Jakarta, Nusaflow – Kapolri Jenderal Polisi Listyo Sigit Prabowo mengungkapkan data terbaru terkait korban ledakan di SMA Negeri 72 Jakarta Utara yang terjadi pada Jumat (7/11/2025). Total korban mencapai 96 orang, di mana 29 di antaranya masih menjalani perawatan di beberapa rumah sakit di Jakarta.

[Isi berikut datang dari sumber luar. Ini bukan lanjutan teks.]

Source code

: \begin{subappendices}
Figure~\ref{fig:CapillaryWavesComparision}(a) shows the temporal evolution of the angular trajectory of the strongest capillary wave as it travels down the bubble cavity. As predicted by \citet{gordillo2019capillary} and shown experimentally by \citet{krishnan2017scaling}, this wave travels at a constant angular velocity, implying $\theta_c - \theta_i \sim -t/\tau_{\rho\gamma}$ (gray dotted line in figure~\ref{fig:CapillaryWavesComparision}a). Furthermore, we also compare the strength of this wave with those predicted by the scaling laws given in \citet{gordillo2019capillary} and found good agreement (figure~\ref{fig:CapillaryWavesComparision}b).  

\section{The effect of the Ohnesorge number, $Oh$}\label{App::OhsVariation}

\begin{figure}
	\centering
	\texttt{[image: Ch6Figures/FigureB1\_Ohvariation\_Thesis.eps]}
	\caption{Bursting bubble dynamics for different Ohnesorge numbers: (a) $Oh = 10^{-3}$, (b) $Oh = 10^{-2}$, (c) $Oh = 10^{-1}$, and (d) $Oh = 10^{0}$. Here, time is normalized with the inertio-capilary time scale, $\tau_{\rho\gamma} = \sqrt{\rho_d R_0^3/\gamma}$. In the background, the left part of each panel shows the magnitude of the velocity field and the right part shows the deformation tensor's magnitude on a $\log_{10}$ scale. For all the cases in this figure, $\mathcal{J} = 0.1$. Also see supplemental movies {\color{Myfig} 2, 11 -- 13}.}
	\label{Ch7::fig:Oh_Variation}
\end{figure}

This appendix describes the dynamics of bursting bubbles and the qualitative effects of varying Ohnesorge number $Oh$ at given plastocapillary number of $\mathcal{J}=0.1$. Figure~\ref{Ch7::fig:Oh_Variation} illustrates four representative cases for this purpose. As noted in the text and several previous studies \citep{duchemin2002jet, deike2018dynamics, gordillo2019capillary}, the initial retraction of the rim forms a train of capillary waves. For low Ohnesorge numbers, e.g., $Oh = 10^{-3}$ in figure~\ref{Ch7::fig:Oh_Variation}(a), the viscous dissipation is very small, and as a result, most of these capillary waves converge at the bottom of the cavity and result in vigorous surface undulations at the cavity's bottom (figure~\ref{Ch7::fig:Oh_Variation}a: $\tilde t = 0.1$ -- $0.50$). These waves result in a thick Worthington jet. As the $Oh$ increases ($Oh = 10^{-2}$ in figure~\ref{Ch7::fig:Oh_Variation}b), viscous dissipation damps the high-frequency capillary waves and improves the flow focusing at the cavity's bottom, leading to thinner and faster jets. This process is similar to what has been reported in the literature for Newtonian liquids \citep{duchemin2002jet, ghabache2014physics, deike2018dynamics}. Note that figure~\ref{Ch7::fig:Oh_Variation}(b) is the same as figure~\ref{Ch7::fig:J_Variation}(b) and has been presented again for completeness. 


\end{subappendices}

“Dari jumlah awal 96 pasca kejadian, saat ini yang masih dirawat di RS Islam Cikini ada 14 orang, di RS Yarsi 14 orang, dan satu orang di RS Pertamina. Sehingga total yang masih dirawat ada kurang lebih 29 orang, sementara sisanya sudah pulang dan menjalani rawat jalan,” kata Kapolri Jenderal Sigit di Jakarta, Sabtu (8/11/2025).
Kapolri menambahkan, beberapa korban mengalami luka serius dan memerlukan perawatan intensif.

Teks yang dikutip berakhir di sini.